In rectal cancer, the standard of care after the completion of radiotherapy is surgery at 6 to 8 weeks. However, there is variation regarding the timing of surgery.


This investigation aimed to audit the timing of surgery following radiotherapy and to compare perioperative morbidity and tumor downstaging in patients operated on, before and after the 6- to 8-week window.


A retrospective review of rectal cancers treated preoperatively in our cancer network over a 27-month period. The effect of “time till surgery” of 6 to 8 weeks, <6 weeks, and >8 weeks on T downstaging and nodal downstaging was calculated by univariate and multivariate logistic regression analyses.


This study was conducted in an oncology tertiary referral center in the Southwest London Cancer Network.


Patients receiving preoperative radiotherapy for primary locally advanced rectal cancer undergoing subsequent surgical resection were eligible.

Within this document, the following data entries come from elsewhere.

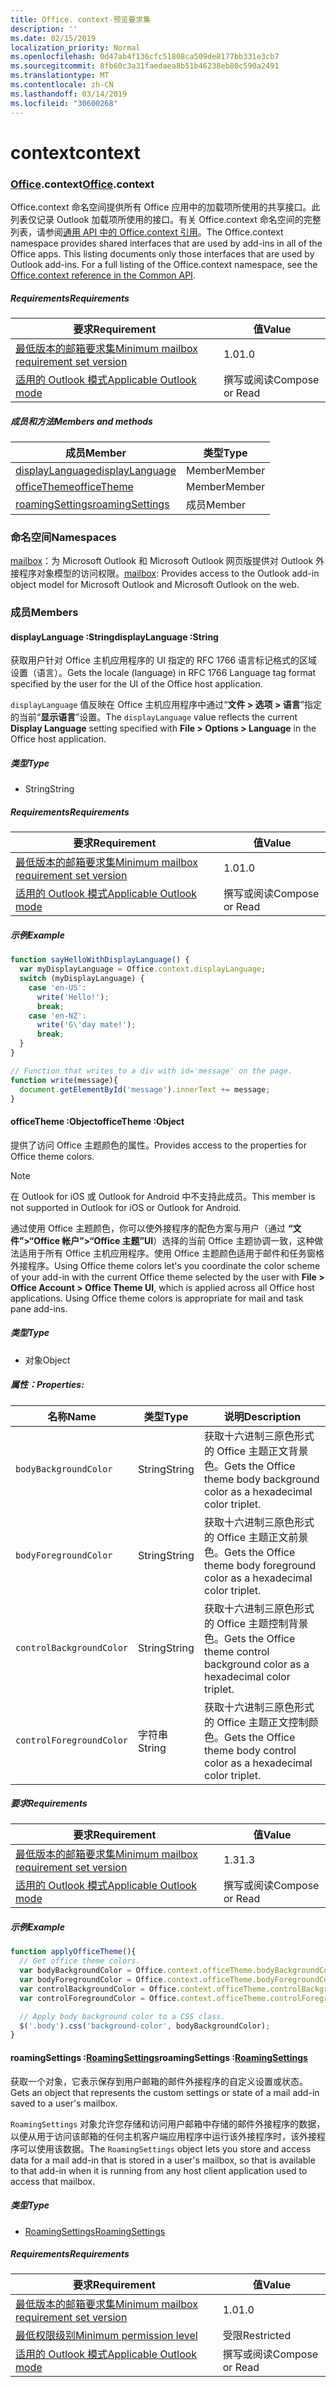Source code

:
 ```yaml
---
title: Office. context-预览要求集
description: ''
ms.date: 02/15/2019
localization_priority: Normal
ms.openlocfilehash: 0d47ab4f136cfc51808ca509de8177bb331e3cb7
ms.sourcegitcommit: 8fb60c3a31faedaea8b51b46238eb80c590a2491
ms.translationtype: MT
ms.contentlocale: zh-CN
ms.lasthandoff: 03/14/2019
ms.locfileid: "30600268"
---
```

# <a name="context"></a><span data-ttu-id="81ba0-102">context</span><span class="sxs-lookup"><span data-stu-id="81ba0-102">context</span></span>

### <a name="officeofficemdcontext"></a><span data-ttu-id="81ba0-103">[Office](Office.md).context</span><span class="sxs-lookup"><span data-stu-id="81ba0-103">[Office](Office.md).context</span></span>

<span data-ttu-id="81ba0-p101">Office.context 命名空间提供所有 Office 应用中的加载项所使用的共享接口。此列表仅记录 Outlook 加载项所使用的接口。有关 Office.context 命名空间的完整列表，请参阅[通用 API 中的 Office.context 引用](/javascript/api/office/office.context)。</span><span class="sxs-lookup"><span data-stu-id="81ba0-p101">The Office.context namespace provides shared interfaces that are used by add-ins in all of the Office apps. This listing documents only those interfaces that are used by Outlook add-ins. For a full listing of the Office.context namespace, see the [Office.context reference in the Common API](/javascript/api/office/office.context).</span></span>

##### <a name="requirements"></a><span data-ttu-id="81ba0-106">Requirements</span><span class="sxs-lookup"><span data-stu-id="81ba0-106">Requirements</span></span>

|<span data-ttu-id="81ba0-107">要求</span><span class="sxs-lookup"><span data-stu-id="81ba0-107">Requirement</span></span>| <span data-ttu-id="81ba0-108">值</span><span class="sxs-lookup"><span data-stu-id="81ba0-108">Value</span></span>|
|---|---|
|[<span data-ttu-id="81ba0-109">最低版本的邮箱要求集</span><span class="sxs-lookup"><span data-stu-id="81ba0-109">Minimum mailbox requirement set version</span></span>](/office/dev/add-ins/reference/requirement-sets/outlook-api-requirement-sets)| <span data-ttu-id="81ba0-110">1.0</span><span class="sxs-lookup"><span data-stu-id="81ba0-110">1.0</span></span>|
|[<span data-ttu-id="81ba0-111">适用的 Outlook 模式</span><span class="sxs-lookup"><span data-stu-id="81ba0-111">Applicable Outlook mode</span></span>](https://docs.microsoft.com/outlook/add-ins/#extension-points)| <span data-ttu-id="81ba0-112">撰写或阅读</span><span class="sxs-lookup"><span data-stu-id="81ba0-112">Compose or Read</span></span>|

##### <a name="members-and-methods"></a><span data-ttu-id="81ba0-113">成员和方法</span><span class="sxs-lookup"><span data-stu-id="81ba0-113">Members and methods</span></span>

| <span data-ttu-id="81ba0-114">成员</span><span class="sxs-lookup"><span data-stu-id="81ba0-114">Member</span></span> | <span data-ttu-id="81ba0-115">类型</span><span class="sxs-lookup"><span data-stu-id="81ba0-115">Type</span></span> |
|--------|------|
| [<span data-ttu-id="81ba0-116">displayLanguage</span><span class="sxs-lookup"><span data-stu-id="81ba0-116">displayLanguage</span></span>](#displaylanguage-string) | <span data-ttu-id="81ba0-117">Member</span><span class="sxs-lookup"><span data-stu-id="81ba0-117">Member</span></span> |
| [<span data-ttu-id="81ba0-118">officeTheme</span><span class="sxs-lookup"><span data-stu-id="81ba0-118">officeTheme</span></span>](#officetheme-object) | <span data-ttu-id="81ba0-119">Member</span><span class="sxs-lookup"><span data-stu-id="81ba0-119">Member</span></span> |
| [<span data-ttu-id="81ba0-120">roamingSettings</span><span class="sxs-lookup"><span data-stu-id="81ba0-120">roamingSettings</span></span>](#roamingsettings-roamingsettings) | <span data-ttu-id="81ba0-121">成员</span><span class="sxs-lookup"><span data-stu-id="81ba0-121">Member</span></span> |

### <a name="namespaces"></a><span data-ttu-id="81ba0-122">命名空间</span><span class="sxs-lookup"><span data-stu-id="81ba0-122">Namespaces</span></span>

<span data-ttu-id="81ba0-123">[mailbox](office.context.mailbox.md)：为 Microsoft Outlook 和 Microsoft Outlook 网页版提供对 Outlook 外接程序对象模型的访问权限。</span><span class="sxs-lookup"><span data-stu-id="81ba0-123">[mailbox](office.context.mailbox.md): Provides access to the Outlook add-in object model for Microsoft Outlook and Microsoft Outlook on the web.</span></span>

### <a name="members"></a><span data-ttu-id="81ba0-124">成员</span><span class="sxs-lookup"><span data-stu-id="81ba0-124">Members</span></span>

####  <a name="displaylanguage-string"></a><span data-ttu-id="81ba0-125">displayLanguage :String</span><span class="sxs-lookup"><span data-stu-id="81ba0-125">displayLanguage :String</span></span>

<span data-ttu-id="81ba0-126">获取用户针对 Office 主机应用程序的 UI 指定的 RFC 1766 语言标记格式的区域设置（语言）。</span><span class="sxs-lookup"><span data-stu-id="81ba0-126">Gets the locale (language) in RFC 1766 Language tag format specified by the user for the UI of the Office host application.</span></span>

<span data-ttu-id="81ba0-127">`displayLanguage` 值反映在 Office 主机应用程序中通过“**文件 > 选项 > 语言**”指定的当前“**显示语言**”设置。</span><span class="sxs-lookup"><span data-stu-id="81ba0-127">The `displayLanguage` value reflects the current **Display Language** setting specified with **File > Options > Language** in the Office host application.</span></span>

##### <a name="type"></a><span data-ttu-id="81ba0-128">类型</span><span class="sxs-lookup"><span data-stu-id="81ba0-128">Type</span></span>

*   <span data-ttu-id="81ba0-129">String</span><span class="sxs-lookup"><span data-stu-id="81ba0-129">String</span></span>

##### <a name="requirements"></a><span data-ttu-id="81ba0-130">Requirements</span><span class="sxs-lookup"><span data-stu-id="81ba0-130">Requirements</span></span>

|<span data-ttu-id="81ba0-131">要求</span><span class="sxs-lookup"><span data-stu-id="81ba0-131">Requirement</span></span>| <span data-ttu-id="81ba0-132">值</span><span class="sxs-lookup"><span data-stu-id="81ba0-132">Value</span></span>|
|---|---|
|[<span data-ttu-id="81ba0-133">最低版本的邮箱要求集</span><span class="sxs-lookup"><span data-stu-id="81ba0-133">Minimum mailbox requirement set version</span></span>](/office/dev/add-ins/reference/requirement-sets/outlook-api-requirement-sets)| <span data-ttu-id="81ba0-134">1.0</span><span class="sxs-lookup"><span data-stu-id="81ba0-134">1.0</span></span>|
|[<span data-ttu-id="81ba0-135">适用的 Outlook 模式</span><span class="sxs-lookup"><span data-stu-id="81ba0-135">Applicable Outlook mode</span></span>](https://docs.microsoft.com/outlook/add-ins/#extension-points)| <span data-ttu-id="81ba0-136">撰写或阅读</span><span class="sxs-lookup"><span data-stu-id="81ba0-136">Compose or Read</span></span>|

##### <a name="example"></a><span data-ttu-id="81ba0-137">示例</span><span class="sxs-lookup"><span data-stu-id="81ba0-137">Example</span></span>

```javascript
function sayHelloWithDisplayLanguage() {
  var myDisplayLanguage = Office.context.displayLanguage;
  switch (myDisplayLanguage) {
    case 'en-US':
      write('Hello!');
      break;
    case 'en-NZ':
      write('G\'day mate!');
      break;
  }
}

// Function that writes to a div with id='message' on the page.
function write(message){
  document.getElementById('message').innerText += message;
}
```

####  <a name="officetheme-object"></a><span data-ttu-id="81ba0-138">officeTheme :Object</span><span class="sxs-lookup"><span data-stu-id="81ba0-138">officeTheme :Object</span></span>

<span data-ttu-id="81ba0-139">提供了访问 Office 主题颜色的属性。</span><span class="sxs-lookup"><span data-stu-id="81ba0-139">Provides access to the properties for Office theme colors.</span></span>

> [!NOTE]
> <span data-ttu-id="81ba0-140">在 Outlook for iOS 或 Outlook for Android 中不支持此成员。</span><span class="sxs-lookup"><span data-stu-id="81ba0-140">This member is not supported in Outlook for iOS or Outlook for Android.</span></span>

<span data-ttu-id="81ba0-p102">通过使用 Office 主题颜色，你可以使外接程序的配色方案与用户（通过 **“文件”>“Office 帐户”>“Office 主题”UI**）选择的当前 Office 主题协调一致，这种做法适用于所有 Office 主机应用程序。使用 Office 主题颜色适用于邮件和任务窗格外接程序。</span><span class="sxs-lookup"><span data-stu-id="81ba0-p102">Using Office theme colors let's you coordinate the color scheme of your add-in with the current Office theme selected by the user with **File > Office Account > Office Theme UI**, which is applied across all Office host applications. Using Office theme colors is appropriate for mail and task pane add-ins.</span></span>

##### <a name="type"></a><span data-ttu-id="81ba0-143">类型</span><span class="sxs-lookup"><span data-stu-id="81ba0-143">Type</span></span>

*   <span data-ttu-id="81ba0-144">对象</span><span class="sxs-lookup"><span data-stu-id="81ba0-144">Object</span></span>

##### <a name="properties"></a><span data-ttu-id="81ba0-145">属性：</span><span class="sxs-lookup"><span data-stu-id="81ba0-145">Properties:</span></span>

|<span data-ttu-id="81ba0-146">名称</span><span class="sxs-lookup"><span data-stu-id="81ba0-146">Name</span></span>| <span data-ttu-id="81ba0-147">类型</span><span class="sxs-lookup"><span data-stu-id="81ba0-147">Type</span></span>| <span data-ttu-id="81ba0-148">说明</span><span class="sxs-lookup"><span data-stu-id="81ba0-148">Description</span></span>|
|---|---|---|
|`bodyBackgroundColor`| <span data-ttu-id="81ba0-149">String</span><span class="sxs-lookup"><span data-stu-id="81ba0-149">String</span></span>|<span data-ttu-id="81ba0-150">获取十六进制三原色形式的 Office 主题正文背景色。</span><span class="sxs-lookup"><span data-stu-id="81ba0-150">Gets the Office theme body background color as a hexadecimal color triplet.</span></span>|
|`bodyForegroundColor`| <span data-ttu-id="81ba0-151">String</span><span class="sxs-lookup"><span data-stu-id="81ba0-151">String</span></span>|<span data-ttu-id="81ba0-152">获取十六进制三原色形式的 Office 主题正文前景色。</span><span class="sxs-lookup"><span data-stu-id="81ba0-152">Gets the Office theme body foreground color as a hexadecimal color triplet.</span></span>|
|`controlBackgroundColor`| <span data-ttu-id="81ba0-153">String</span><span class="sxs-lookup"><span data-stu-id="81ba0-153">String</span></span>|<span data-ttu-id="81ba0-154">获取十六进制三原色形式的 Office 主题控制背景色。</span><span class="sxs-lookup"><span data-stu-id="81ba0-154">Gets the Office theme control background color as a hexadecimal color triplet.</span></span>|
|`controlForegroundColor`| <span data-ttu-id="81ba0-155">字符串</span><span class="sxs-lookup"><span data-stu-id="81ba0-155">String</span></span>|<span data-ttu-id="81ba0-156">获取十六进制三原色形式的 Office 主题正文控制颜色。</span><span class="sxs-lookup"><span data-stu-id="81ba0-156">Gets the Office theme body control color as a hexadecimal color triplet.</span></span>|

##### <a name="requirements"></a><span data-ttu-id="81ba0-157">要求</span><span class="sxs-lookup"><span data-stu-id="81ba0-157">Requirements</span></span>

|<span data-ttu-id="81ba0-158">要求</span><span class="sxs-lookup"><span data-stu-id="81ba0-158">Requirement</span></span>| <span data-ttu-id="81ba0-159">值</span><span class="sxs-lookup"><span data-stu-id="81ba0-159">Value</span></span>|
|---|---|
|[<span data-ttu-id="81ba0-160">最低版本的邮箱要求集</span><span class="sxs-lookup"><span data-stu-id="81ba0-160">Minimum mailbox requirement set version</span></span>](/office/dev/add-ins/reference/requirement-sets/outlook-api-requirement-sets)| <span data-ttu-id="81ba0-161">1.3</span><span class="sxs-lookup"><span data-stu-id="81ba0-161">1.3</span></span>|
|[<span data-ttu-id="81ba0-162">适用的 Outlook 模式</span><span class="sxs-lookup"><span data-stu-id="81ba0-162">Applicable Outlook mode</span></span>](https://docs.microsoft.com/outlook/add-ins/#extension-points)| <span data-ttu-id="81ba0-163">撰写或阅读</span><span class="sxs-lookup"><span data-stu-id="81ba0-163">Compose or Read</span></span>|

##### <a name="example"></a><span data-ttu-id="81ba0-164">示例</span><span class="sxs-lookup"><span data-stu-id="81ba0-164">Example</span></span>

```javascript
function applyOfficeTheme(){
  // Get office theme colors.
  var bodyBackgroundColor = Office.context.officeTheme.bodyBackgroundColor;
  var bodyForegroundColor = Office.context.officeTheme.bodyForegroundColor;
  var controlBackgroundColor = Office.context.officeTheme.controlBackgroundColor
  var controlForegroundColor = Office.context.officeTheme.controlForegroundColor;

  // Apply body background color to a CSS class.
  $('.body').css('background-color', bodyBackgroundColor);
}
```

####  <a name="roamingsettings-roamingsettingsjavascriptapioutlookofficeroamingsettings"></a><span data-ttu-id="81ba0-165">roamingSettings :[RoamingSettings](/javascript/api/outlook/office.RoamingSettings)</span><span class="sxs-lookup"><span data-stu-id="81ba0-165">roamingSettings :[RoamingSettings](/javascript/api/outlook/office.RoamingSettings)</span></span>

<span data-ttu-id="81ba0-166">获取一个对象，它表示保存到用户邮箱的邮件外接程序的自定义设置或状态。</span><span class="sxs-lookup"><span data-stu-id="81ba0-166">Gets an object that represents the custom settings or state of a mail add-in saved to a user's mailbox.</span></span>

<span data-ttu-id="81ba0-167">`RoamingSettings` 对象允许您存储和访问用户邮箱中存储的邮件外接程序的数据，以便从用于访问该邮箱的任何主机客户端应用程序中运行该外接程序时，该外接程序可以使用该数据。</span><span class="sxs-lookup"><span data-stu-id="81ba0-167">The `RoamingSettings` object lets you store and access data for a mail add-in that is stored in a user's mailbox, so that is available to that add-in when it is running from any host client application used to access that mailbox.</span></span>

##### <a name="type"></a><span data-ttu-id="81ba0-168">类型</span><span class="sxs-lookup"><span data-stu-id="81ba0-168">Type</span></span>

*   [<span data-ttu-id="81ba0-169">RoamingSettings</span><span class="sxs-lookup"><span data-stu-id="81ba0-169">RoamingSettings</span></span>](/javascript/api/outlook/office.RoamingSettings)

##### <a name="requirements"></a><span data-ttu-id="81ba0-170">Requirements</span><span class="sxs-lookup"><span data-stu-id="81ba0-170">Requirements</span></span>

|<span data-ttu-id="81ba0-171">要求</span><span class="sxs-lookup"><span data-stu-id="81ba0-171">Requirement</span></span>| <span data-ttu-id="81ba0-172">值</span><span class="sxs-lookup"><span data-stu-id="81ba0-172">Value</span></span>|
|---|---|
|[<span data-ttu-id="81ba0-173">最低版本的邮箱要求集</span><span class="sxs-lookup"><span data-stu-id="81ba0-173">Minimum mailbox requirement set version</span></span>](/office/dev/add-ins/reference/requirement-sets/outlook-api-requirement-sets)| <span data-ttu-id="81ba0-174">1.0</span><span class="sxs-lookup"><span data-stu-id="81ba0-174">1.0</span></span>|
|[<span data-ttu-id="81ba0-175">最低权限级别</span><span class="sxs-lookup"><span data-stu-id="81ba0-175">Minimum permission level</span></span>](https://docs.microsoft.com/outlook/add-ins/understanding-outlook-add-in-permissions)| <span data-ttu-id="81ba0-176">受限</span><span class="sxs-lookup"><span data-stu-id="81ba0-176">Restricted</span></span>|
|[<span data-ttu-id="81ba0-177">适用的 Outlook 模式</span><span class="sxs-lookup"><span data-stu-id="81ba0-177">Applicable Outlook mode</span></span>](https://docs.microsoft.com/outlook/add-ins/#extension-points)| <span data-ttu-id="81ba0-178">撰写或阅读</span><span class="sxs-lookup"><span data-stu-id="81ba0-178">Compose or Read</span></span>|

The primary outcome measurement was time to surgery following the completion of (chemo) radiotherapy. Thirty-day perioperative morbidity and mortality and tumor and nodal downstaging were examined according to the timing of surgery.


This study was limited by its nonrandomized retrospective design and the lack of standardization of preoperative chemotherapy.


Thirty-two (34%) patients underwent surgery at 6 to 8 weeks, 45 (47%) at >8 weeks, and 18 (19%) at <6 weeks after radiotherapy. Delay was attributed to scheduling in 87% of cases and to comorbidities in the remainder. T downstaging occurred in 6 (33.3%) patients in the <6 weeks group, in 12 (37.5%) in the 6 to 8 weeks group, and in 28 (62.2%) in >8 weeks group with no significant differences in perioperative morbidity. On multivariate analysis, T downstaging was significantly greater for the >8 weeks group (OR, 3.79; 95% CI: 1.11–12.99; P = .03). More patients were staged ypT0-T2, 19 of 45 (42%) in the >8 weeks group vs other groups, 14 of 50 (28%, P < .05).


Following radiotherapy, surgery frequently occurs at >8 weeks and is associated with increased downstaging. The consequences on survival and perioperative morbidity warrant further investigation.